The birth control provision would work to undo a mix-up that occurred in the United States Congress when the 2005 Deficit Reduction Act inadvertently prohibited drug companies and “safety-net” clinics from providing discounted prices of birth control to campus health care centers and other clinics of that kind.

The DRA consisted of legislation created to decrease the deficit and take savings out of Medicaid drug costs.

Although individual companies had the ability to set their own prices under the DRA, most could not afford to keep prices low, according to Lon Newman, president of the Wisconsin Family Planning and Reproductive Health Association.

Once the policy took effect in 2007, many drug companies and clinics on Wisconsin campuses heightened their birth control prices from about $5 each month to nearly $50.

“When costs become so high, young women might practice unreliable contraception,” Newman said. “You might have a few more unintended pregnancies, which isn’t a lot, but to the individual woman, one is plenty to make an impact.”

In his new budget, Obama included language that fixed the 2005 mistake, permitting campus health centers and clinics to reinstate the steep discounts or nominal prices.

The move is part of Obama’s efforts to increase access to contraceptives and abortions, limited by former President George W. Bush.

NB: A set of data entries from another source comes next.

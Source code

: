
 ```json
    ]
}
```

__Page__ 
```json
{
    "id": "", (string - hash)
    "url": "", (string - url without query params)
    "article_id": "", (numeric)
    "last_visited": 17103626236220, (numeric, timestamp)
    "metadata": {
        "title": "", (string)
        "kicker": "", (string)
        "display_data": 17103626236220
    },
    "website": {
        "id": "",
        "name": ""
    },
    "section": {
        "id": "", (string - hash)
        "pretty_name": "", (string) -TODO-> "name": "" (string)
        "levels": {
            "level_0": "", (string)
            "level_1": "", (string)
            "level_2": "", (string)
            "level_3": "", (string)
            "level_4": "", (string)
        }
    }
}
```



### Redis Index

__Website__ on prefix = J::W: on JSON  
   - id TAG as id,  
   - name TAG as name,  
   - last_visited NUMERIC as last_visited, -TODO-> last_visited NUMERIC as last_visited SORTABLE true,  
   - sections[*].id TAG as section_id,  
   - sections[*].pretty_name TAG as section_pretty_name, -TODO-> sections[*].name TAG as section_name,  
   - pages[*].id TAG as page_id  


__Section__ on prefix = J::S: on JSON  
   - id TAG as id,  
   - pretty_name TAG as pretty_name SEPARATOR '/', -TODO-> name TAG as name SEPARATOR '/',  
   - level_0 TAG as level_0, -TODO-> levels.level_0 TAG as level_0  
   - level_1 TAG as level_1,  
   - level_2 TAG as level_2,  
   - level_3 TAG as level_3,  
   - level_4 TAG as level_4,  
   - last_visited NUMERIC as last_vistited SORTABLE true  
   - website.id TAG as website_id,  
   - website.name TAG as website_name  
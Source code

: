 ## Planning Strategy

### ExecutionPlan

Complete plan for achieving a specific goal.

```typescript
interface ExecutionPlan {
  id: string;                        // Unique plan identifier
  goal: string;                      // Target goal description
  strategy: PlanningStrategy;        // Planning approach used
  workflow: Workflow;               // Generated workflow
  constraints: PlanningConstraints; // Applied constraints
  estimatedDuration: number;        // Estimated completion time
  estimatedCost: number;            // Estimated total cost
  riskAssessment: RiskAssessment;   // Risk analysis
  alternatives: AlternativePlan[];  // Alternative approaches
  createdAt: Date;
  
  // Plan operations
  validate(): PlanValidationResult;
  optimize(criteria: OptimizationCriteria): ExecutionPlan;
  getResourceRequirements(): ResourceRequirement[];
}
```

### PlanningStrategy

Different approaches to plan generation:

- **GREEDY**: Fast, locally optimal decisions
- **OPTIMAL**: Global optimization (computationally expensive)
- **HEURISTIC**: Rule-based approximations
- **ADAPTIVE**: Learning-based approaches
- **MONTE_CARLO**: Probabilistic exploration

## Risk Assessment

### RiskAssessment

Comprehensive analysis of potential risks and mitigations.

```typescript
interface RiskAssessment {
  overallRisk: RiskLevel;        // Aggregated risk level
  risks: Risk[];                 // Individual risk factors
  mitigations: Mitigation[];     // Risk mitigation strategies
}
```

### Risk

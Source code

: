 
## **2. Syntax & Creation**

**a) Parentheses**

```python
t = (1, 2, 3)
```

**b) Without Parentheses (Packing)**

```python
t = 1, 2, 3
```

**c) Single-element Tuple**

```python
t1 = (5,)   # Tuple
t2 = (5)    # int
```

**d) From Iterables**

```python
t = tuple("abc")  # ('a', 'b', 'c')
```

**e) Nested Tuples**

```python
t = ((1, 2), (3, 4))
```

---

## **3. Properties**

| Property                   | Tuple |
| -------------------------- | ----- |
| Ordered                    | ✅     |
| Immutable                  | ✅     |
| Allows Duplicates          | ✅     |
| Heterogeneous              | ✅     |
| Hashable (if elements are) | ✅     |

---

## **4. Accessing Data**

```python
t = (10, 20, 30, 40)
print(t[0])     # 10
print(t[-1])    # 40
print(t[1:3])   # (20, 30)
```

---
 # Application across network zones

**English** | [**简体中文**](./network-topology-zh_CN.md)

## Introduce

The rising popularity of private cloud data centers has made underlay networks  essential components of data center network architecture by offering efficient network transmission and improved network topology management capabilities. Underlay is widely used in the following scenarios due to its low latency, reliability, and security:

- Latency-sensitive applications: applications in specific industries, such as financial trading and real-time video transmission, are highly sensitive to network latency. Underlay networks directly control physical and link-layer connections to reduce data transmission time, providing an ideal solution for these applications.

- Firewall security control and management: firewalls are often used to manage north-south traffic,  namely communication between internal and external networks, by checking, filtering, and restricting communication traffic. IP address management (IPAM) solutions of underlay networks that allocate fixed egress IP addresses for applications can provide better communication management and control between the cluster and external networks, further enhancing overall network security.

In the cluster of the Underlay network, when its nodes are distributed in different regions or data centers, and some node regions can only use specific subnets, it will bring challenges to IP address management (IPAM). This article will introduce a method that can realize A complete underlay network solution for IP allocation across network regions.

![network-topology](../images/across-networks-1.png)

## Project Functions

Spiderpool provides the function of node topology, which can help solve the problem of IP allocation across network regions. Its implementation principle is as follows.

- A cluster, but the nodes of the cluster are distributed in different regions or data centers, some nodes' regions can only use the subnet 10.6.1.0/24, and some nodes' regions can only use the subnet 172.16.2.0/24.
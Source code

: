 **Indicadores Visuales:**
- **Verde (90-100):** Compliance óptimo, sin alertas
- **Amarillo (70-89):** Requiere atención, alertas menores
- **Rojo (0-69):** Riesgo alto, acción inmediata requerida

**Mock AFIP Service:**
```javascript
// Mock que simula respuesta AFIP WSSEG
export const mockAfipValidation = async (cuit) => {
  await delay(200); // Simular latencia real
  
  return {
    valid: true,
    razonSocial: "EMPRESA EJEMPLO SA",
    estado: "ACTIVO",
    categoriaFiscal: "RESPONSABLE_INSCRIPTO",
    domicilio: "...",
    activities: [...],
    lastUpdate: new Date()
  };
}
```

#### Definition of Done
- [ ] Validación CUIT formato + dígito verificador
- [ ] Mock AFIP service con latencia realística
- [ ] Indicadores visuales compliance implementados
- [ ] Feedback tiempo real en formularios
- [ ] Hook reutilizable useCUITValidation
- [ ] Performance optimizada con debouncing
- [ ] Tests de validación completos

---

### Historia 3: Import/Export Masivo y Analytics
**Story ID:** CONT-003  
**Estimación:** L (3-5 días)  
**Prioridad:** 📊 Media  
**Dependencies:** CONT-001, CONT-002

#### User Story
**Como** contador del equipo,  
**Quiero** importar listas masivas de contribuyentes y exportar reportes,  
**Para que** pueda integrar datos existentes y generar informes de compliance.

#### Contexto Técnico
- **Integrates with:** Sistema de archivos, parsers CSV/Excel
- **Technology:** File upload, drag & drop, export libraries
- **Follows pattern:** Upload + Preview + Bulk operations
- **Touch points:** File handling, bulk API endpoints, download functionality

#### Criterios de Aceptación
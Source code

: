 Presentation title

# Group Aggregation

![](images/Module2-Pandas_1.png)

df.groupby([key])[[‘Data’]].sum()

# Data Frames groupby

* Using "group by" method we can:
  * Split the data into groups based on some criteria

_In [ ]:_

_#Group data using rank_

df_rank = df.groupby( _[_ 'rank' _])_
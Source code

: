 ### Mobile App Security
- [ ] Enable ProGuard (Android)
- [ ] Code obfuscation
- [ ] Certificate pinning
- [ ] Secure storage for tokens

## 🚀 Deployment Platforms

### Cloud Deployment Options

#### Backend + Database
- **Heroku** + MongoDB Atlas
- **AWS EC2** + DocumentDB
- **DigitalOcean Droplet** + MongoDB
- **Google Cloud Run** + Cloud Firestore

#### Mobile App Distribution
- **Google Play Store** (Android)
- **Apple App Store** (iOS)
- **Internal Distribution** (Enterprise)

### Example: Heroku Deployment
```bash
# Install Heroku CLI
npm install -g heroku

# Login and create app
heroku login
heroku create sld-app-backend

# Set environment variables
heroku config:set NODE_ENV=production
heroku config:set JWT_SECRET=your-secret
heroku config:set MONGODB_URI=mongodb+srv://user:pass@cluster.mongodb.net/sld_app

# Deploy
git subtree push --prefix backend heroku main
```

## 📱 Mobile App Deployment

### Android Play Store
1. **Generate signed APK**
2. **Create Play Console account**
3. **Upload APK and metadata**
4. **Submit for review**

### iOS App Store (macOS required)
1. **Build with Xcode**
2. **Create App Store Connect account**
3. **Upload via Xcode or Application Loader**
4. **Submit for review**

The need for affordable birth control is evident on the UW campus where many young women choose to use contraceptives, according to Chynna Haas, a junior and the support services coordinator for the Campus Women’s Center.

“The decrease would be more accessible for students to be able to afford birth control,” Haas said. “If it is publicized that it is more affordable, there will probably be more women accessing it or seeking it, particularly if the Health Services could lower the student costs.”

UW students can now choose between 19 generic forms of birth control pills that will cost $20 or less per month because the same pharmacy that works with the student health clinic deals with the UW Hospital and Clinics System — a system large enough to generate deals with drug companies that sell the cheaper generic forms.

According to Newman, the decrease in prices — along with the increase in options — is coming at a crucial time.

She said due to the condition of today’s economy and increase in job losses, preventing pregnancy and keeping young women in school is increasingly important.

“Overall, having access to reliable hormonal birth control improves maternal and child health,” Newman said. “It has a positive impact on planned pregnancies because women can determine for themselves when and whether to have children, meaning they could choose to stay in the workforce, pay bills or further education before having a child — all things that are important for families.”